Still married to Rheinstrom, Loftus was arrested on 9 April 1913 by Deputy U.S. Marshal J. A. Robinson, acting for Bureau of Immigration Captain Frank Ainsworth, on the grounds that she was an "undesirable alien," with some sources reporting that she had interests in a "resort" of ill repute in the Barbary Coast section of the city where she lived under the alias Ethel O'Connor. Taken to Angel Island, she countered that she could not be deported to Britain because she was lawfully married to Rheinstrom and was a citizen. The legality of her marriage to Rheinstrom was questioned on the grounds that she had not obtained a divorce from O'Connor. Ultimately, her marriage was declared valid and she was not deported. Frustrated with the situation, she declared that she would like to return to England but ultimately traveled to Cincinnati a few months later in September 1913 to begin divorce proceedings against Rheinstrom.

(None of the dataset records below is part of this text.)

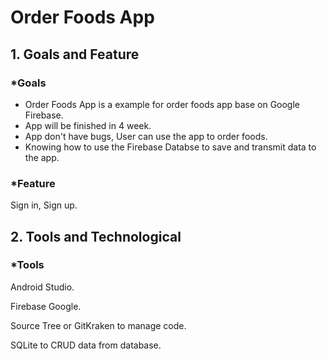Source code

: # Order Foods App
## 1. Goals and Feature
### *Goals
- Order Foods App is a example for order foods app base on Google Firebase.
- App will be finished in 4 week.
- App don't have bugs, User can use the app to order foods.
- Knowing how to use the Firebase Databse to save and transmit data to the app.
### *Feature
Sign in, Sign up.
## 2. Tools and Technological
### *Tools
Android Studio.

Firebase Google.

Source Tree or GitKraken to manage code.

SQLite to CRUD data from database.
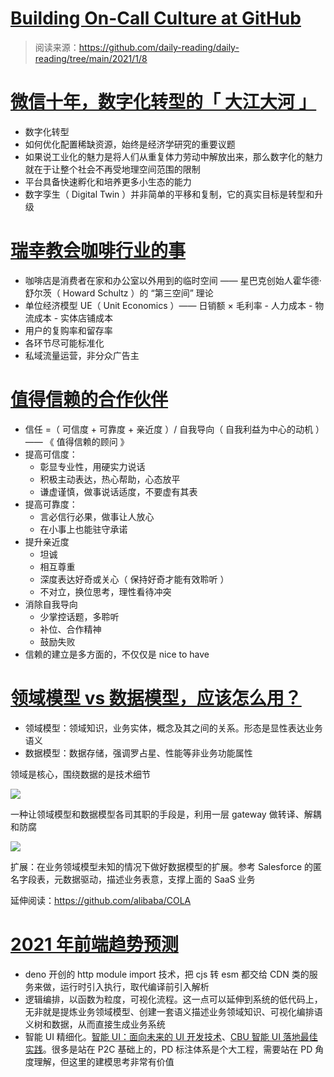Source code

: # [Building On-Call Culture at GitHub](https://github.blog/2021-01-06-building-on-call-culture-at-github/)

> 阅读来源：https://github.com/daily-reading/daily-reading/tree/main/2021/1/8

# [微信十年，数字化转型的「 大江大河 」](https://mp.weixin.qq.com/s/lHs-Q-qYeY-xOMhlI1MrCQ)

- 数字化转型
- 如何优化配置稀缺资源，始终是经济学研究的重要议题
- 如果说工业化的魅力是将人们从重复体力劳动中解放出来，那么数字化的魅力就在于让整个社会不再受地理空间范围的限制
- 平台具备快速孵化和培养更多小生态的能力
- 数字孪生（ Digital Twin ）并非简单的平移和复制，它的真实目标是转型和升级

# [瑞幸教会咖啡行业的事](https://mp.weixin.qq.com/s/g2aiR-Kb6hv9mT3gAg-CSQ)

- 咖啡店是消费者在家和办公室以外用到的临时空间 —— 星巴克创始人霍华德·舒尔茨（ Howard Schultz ）的 “第三空间” 理论
- 单位经济模型 UE（ Unit Economics ）—— 日销额 × 毛利率 - 人力成本 - 物流成本 - 实体店铺成本
- 用户的复购率和留存率
- 各环节尽可能标准化
- 私域流量运营，非分众广告主

# [值得信赖的合作伙伴](https://mp.weixin.qq.com/s/uCH2wnrpQvdFf97ICSaXAA)

- 信任 =（ 可信度 + 可靠度 + 亲近度 ）/ 自我导向（ 自我利益为中心的动机 ） —— 《 值得信赖的顾问 》
- 提高可信度：
    - 彰显专业性，用硬实力说话
    - 积极主动表达，热心帮助，心态放平
    - 谦虚谨慎，做事说话适度，不要虚有其表
- 提高可靠度：
    - 言必信行必果，做事让人放心
    - 在小事上也能驻守承诺
- 提升亲近度
    - 坦诚
    - 相互尊重
    - 深度表达好奇或关心（ 保持好奇才能有效聆听 ）
    - 不对立，换位思考，理性看待冲突
- 消除自我导向
    - 少掌控话题，多聆听
    - 补位、合作精神
    - 鼓励失败
- 信赖的建立是多方面的，不仅仅是 nice to have

# [领域模型 vs 数据模型，应该怎么用？](https://mp.weixin.qq.com/s/Wt2Fssm8kd8b8evVD9aujA)

- 领域模型：领域知识，业务实体，概念及其之间的关系。形态是显性表达业务语义
- 数据模型：数据存储，强调罗占星、性能等非业务功能属性

领域是核心，围绕数据的是技术细节

![](https://mmbiz.qpic.cn/mmbiz_jpg/Z6bicxIx5naKibkYRKlteh0EeWBbhYkdEmCpIBgUiav8ka7JnxyqOPH1RhHeUx2TGicia1CtpbsUx6dLHu4CcFiaJcOg/640)

一种让领域模型和数据模型各司其职的手段是，利用一层 gateway 做转译、解耦和防腐

![](https://mmbiz.qpic.cn/mmbiz_jpg/Z6bicxIx5naKibkYRKlteh0EeWBbhYkdEmh5uicbPolPicNFmmgGj2oORRKiaoBkzXdsyqcEclvSyqclmIXvZ8D62oA/640)

扩展：在业务领域模型未知的情况下做好数据模型的扩展。参考 Salesforce 的匿名字段表，元数据驱动，描述业务表意，支撑上面的 SaaS 业务

延伸阅读：https://github.com/alibaba/COLA

# [2021 年前端趋势预测](https://mp.weixin.qq.com/s/OAKvV3HHkIEnzXdvuiCkuA)

- deno 开创的 http module import 技术，把 cjs 转 esm 都交给 CDN 类的服务来做，运行时引入执行，取代编译前引入解析
- 逻辑编排，以函数为粒度，可视化流程。这一点可以延伸到系统的低代码上，无非就是提炼业务领域模型、创建一套语义描述业务领域知识、可视化编排语义树和数据，从而直接生成业务系统
- 智能 UI 精细化。[智能 UI：面向未来的 UI 开发技术](https://mp.weixin.qq.com/s/1RNEQb8N68Muu6YmFa-QrQ)、[CBU 智能 UI 落地最佳实践](https://juejin.cn/post/6889305339172323336)。很多是站在 P2C 基础上的，PD 标注体系是个大工程，需要站在 PD 角度理解，但这里的建模思考非常有价值

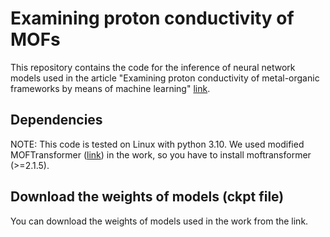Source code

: # Examining proton conductivity of MOFs
This repository contains the code for the inference of neural network models used in the article "Examining proton conductivity of metal-organic frameworks by means of machine learning" [link](https://chemrxiv.org/engage/chemrxiv/article-details/672bddbef9980725cf5b5a7f).
## Dependencies
NOTE: This code is tested on Linux with python 3.10. We used modified MOFTransformer ([link](https://github.com/hspark1212/MOFTransformer/tree/master)) in the work, so you have to install moftransformer (>=2.1.5).
## Download the weights of models (ckpt file)
You can download the weights of models used in the work from the link.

====Later legal issues====
Loftus was involved in several scandals in the early 1910s apart from her dealings with the Rheinstroms. In 1912, Loftus was named in the divorce suit of Dr. Wade Stone in San Rafael, California. On 8 March 1912, Loftus was thrown from Dr. Stone's car into a creek during a nighttime drive through Ross Valley. Dr. Stone was reportedly helping Loftus seek a cure for her nerves when the accident occurred, but his wife suspected the doctor was in a relationship with Loftus and won her suit for divorce. Due to negative publicity from the court case and rumors of other dalliances with local men, Loftus was given one hour to leave San Rafael by the city marshal, Edward J. Daly, on 4 August 1912. Loftus complied within the time frame and relocated to San Francisco. She was questioned by the San Francisco police in the disappearance of a gold watch in February 1913, but was not charged with a crime. Angry at the suspicion, she claimed she wanted to leave California and move to Honolulu, stating, "They don't know how to treat a lady in this town."

==Death==
After the divorce from Rheinstrom was finalized in 1914, Loftus supported herself by managing a low-rent hotel, The Art, on Kearney St. in the Tenderloin area of San Francisco. The hotel was frequently raided by the police, with Loftus being arrested on one occasion for "vagrancy" shortly after attempting suicide for a second time. Loftus was taken to the City Hospital in San Francisco in early June 1916 due to worsening symptoms of tuberculosis. She died in hospital on 15 June 1916. At that time, she was so impoverished that plans were initially made to bury her in a potter's field in the local cemetery. After anonymous friends intervened, (Note: Her funeral was ordered by Lee Earl of 731 Commercial St., at the time a notorious brothel on the Barbary Coast.) she was buried in Cypress Lawn Cemetery. Harry Rheinstrom was released from the state hospital in February 1914 shortly after the divorce was finalized. He never remarried and was killed on 14 October 1918 after he fell at a Philadelphia shipyard while working for the government (predeceasing his mother). Her first husband, Winnie O'Connor, married the actress Neva Aymar (d. 1932) and died on 6 March 1947 after losing his fortune in the stock market crash of 1929.

For a biography of Loftus see David Grasse, From the Footlights to the Tenderloin – The Tragic Life of Actress Edna Loftus (McFarland, 2024).